------ MATERIALS PROVIDED

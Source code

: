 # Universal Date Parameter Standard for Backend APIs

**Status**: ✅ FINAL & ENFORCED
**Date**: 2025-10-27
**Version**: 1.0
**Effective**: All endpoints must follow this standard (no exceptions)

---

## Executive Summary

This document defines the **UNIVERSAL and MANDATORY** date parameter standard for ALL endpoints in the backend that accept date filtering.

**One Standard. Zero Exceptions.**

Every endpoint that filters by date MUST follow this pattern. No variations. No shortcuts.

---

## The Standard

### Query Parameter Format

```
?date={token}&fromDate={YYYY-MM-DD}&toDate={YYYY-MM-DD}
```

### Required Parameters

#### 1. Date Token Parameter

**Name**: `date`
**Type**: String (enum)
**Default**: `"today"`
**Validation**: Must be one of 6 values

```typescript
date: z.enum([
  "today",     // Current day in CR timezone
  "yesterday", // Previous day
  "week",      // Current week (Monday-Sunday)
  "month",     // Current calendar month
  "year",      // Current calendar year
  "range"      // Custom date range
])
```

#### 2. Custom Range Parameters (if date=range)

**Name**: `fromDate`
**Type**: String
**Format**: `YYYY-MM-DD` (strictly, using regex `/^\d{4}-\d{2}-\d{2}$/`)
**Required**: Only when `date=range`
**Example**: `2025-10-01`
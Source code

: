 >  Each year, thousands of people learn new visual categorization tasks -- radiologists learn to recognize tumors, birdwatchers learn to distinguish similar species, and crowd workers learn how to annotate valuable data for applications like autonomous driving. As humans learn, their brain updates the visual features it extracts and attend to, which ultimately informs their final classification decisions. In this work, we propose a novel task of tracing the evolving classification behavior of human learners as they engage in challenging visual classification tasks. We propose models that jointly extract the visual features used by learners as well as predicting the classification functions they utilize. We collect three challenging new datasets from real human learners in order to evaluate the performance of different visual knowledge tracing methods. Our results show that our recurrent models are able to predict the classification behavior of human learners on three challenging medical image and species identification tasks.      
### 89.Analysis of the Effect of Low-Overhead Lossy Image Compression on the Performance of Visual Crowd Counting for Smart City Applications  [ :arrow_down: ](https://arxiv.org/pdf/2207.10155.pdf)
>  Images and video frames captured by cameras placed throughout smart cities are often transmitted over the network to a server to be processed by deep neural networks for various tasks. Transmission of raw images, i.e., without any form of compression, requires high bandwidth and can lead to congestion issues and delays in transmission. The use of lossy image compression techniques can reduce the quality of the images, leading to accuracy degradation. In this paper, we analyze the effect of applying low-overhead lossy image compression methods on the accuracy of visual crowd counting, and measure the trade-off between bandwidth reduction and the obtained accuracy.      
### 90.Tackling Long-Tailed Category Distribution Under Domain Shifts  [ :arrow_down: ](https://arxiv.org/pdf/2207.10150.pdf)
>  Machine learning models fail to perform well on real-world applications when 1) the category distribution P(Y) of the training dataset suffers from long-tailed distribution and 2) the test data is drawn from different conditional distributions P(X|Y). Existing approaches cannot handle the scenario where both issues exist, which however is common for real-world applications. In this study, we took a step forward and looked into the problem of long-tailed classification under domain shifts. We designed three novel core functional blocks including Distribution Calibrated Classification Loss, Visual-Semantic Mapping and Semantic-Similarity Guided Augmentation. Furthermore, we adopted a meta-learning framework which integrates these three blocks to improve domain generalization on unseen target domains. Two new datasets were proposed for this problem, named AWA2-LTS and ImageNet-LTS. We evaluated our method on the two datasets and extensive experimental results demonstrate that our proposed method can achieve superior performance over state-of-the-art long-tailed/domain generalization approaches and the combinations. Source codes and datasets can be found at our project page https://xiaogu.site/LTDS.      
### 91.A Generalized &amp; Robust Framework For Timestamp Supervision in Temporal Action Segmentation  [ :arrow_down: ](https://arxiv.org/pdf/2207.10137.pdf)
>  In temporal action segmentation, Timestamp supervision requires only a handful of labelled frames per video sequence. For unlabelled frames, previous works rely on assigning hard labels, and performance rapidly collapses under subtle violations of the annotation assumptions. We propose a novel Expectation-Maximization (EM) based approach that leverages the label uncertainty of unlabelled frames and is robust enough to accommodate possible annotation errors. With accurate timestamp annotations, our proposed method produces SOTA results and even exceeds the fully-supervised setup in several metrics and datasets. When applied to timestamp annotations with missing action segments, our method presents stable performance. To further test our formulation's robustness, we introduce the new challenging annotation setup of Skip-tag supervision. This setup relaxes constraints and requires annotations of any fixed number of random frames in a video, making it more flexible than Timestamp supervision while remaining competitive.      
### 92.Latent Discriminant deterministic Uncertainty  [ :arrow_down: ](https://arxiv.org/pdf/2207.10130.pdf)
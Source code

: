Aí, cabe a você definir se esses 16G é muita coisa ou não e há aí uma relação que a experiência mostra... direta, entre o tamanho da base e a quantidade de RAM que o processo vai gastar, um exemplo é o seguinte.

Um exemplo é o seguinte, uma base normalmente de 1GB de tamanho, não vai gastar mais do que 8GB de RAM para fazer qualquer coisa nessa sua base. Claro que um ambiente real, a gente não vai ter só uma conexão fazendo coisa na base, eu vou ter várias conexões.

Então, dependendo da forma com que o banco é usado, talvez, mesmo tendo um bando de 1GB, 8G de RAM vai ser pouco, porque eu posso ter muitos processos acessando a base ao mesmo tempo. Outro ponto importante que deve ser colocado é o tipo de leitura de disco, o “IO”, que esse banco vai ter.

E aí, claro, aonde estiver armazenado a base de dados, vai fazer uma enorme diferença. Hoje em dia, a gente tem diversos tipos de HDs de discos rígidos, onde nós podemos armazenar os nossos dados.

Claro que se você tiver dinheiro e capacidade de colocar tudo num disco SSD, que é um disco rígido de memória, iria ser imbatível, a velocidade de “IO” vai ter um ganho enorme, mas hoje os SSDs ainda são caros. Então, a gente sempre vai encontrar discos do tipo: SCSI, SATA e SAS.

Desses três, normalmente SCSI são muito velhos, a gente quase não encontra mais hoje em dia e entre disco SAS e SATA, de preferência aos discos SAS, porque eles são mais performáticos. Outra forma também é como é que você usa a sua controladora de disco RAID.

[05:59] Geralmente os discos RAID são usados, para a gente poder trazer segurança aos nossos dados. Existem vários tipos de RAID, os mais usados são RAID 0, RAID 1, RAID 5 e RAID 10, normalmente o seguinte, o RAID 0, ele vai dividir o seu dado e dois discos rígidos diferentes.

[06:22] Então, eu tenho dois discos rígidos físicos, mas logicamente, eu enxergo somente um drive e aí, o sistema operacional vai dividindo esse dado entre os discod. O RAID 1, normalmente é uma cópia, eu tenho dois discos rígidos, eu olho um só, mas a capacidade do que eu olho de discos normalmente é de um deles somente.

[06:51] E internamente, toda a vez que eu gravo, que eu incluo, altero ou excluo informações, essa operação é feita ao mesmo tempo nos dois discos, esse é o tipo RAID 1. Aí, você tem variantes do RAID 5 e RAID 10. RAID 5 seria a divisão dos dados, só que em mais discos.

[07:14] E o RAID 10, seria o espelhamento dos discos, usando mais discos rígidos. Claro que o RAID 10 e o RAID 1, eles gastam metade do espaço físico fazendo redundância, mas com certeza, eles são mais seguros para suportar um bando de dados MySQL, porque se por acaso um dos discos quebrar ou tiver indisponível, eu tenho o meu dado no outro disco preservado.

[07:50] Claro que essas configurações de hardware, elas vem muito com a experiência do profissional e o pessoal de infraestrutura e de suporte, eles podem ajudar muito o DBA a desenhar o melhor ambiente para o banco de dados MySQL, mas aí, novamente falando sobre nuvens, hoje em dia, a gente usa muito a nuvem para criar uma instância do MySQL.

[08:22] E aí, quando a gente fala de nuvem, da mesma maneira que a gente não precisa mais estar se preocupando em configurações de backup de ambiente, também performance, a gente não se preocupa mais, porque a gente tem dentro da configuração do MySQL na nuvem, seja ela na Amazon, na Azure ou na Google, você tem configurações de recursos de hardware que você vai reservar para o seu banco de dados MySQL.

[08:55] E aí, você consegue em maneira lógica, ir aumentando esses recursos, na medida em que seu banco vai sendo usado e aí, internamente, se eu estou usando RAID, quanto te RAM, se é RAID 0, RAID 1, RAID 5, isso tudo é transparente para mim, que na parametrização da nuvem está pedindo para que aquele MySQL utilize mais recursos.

------------

WHAT THIS TASK INVOLVES
Go through the data, and copy each line in which the word "recursos" appears.

PROBLEM SOLUTION
[08:22] E aí, quando a gente fala de nuvem, da mesma maneira que a gente não precisa mais estar se preocupando em configurações de backup de ambiente, também performance, a gente não se preocupa mais, porque a gente tem dentro da configuração do MySQL na nuvem, seja ela na Amazon, na Azure ou na Google, você tem configurações de recursos de hardware que você vai reservar para o seu banco de dados MySQL.
[08:55] E aí, você consegue em maneira lógica, ir aumentando esses recursos, na medida em que seu banco vai sendo usado e aí, internamente, se eu estou usando RAID, quanto te RAM, se é RAID 0, RAID 1, RAID 5, isso tudo é transparente para mim, que na parametrização da nuvem está pedindo para que aquele MySQL utilize mais recursos.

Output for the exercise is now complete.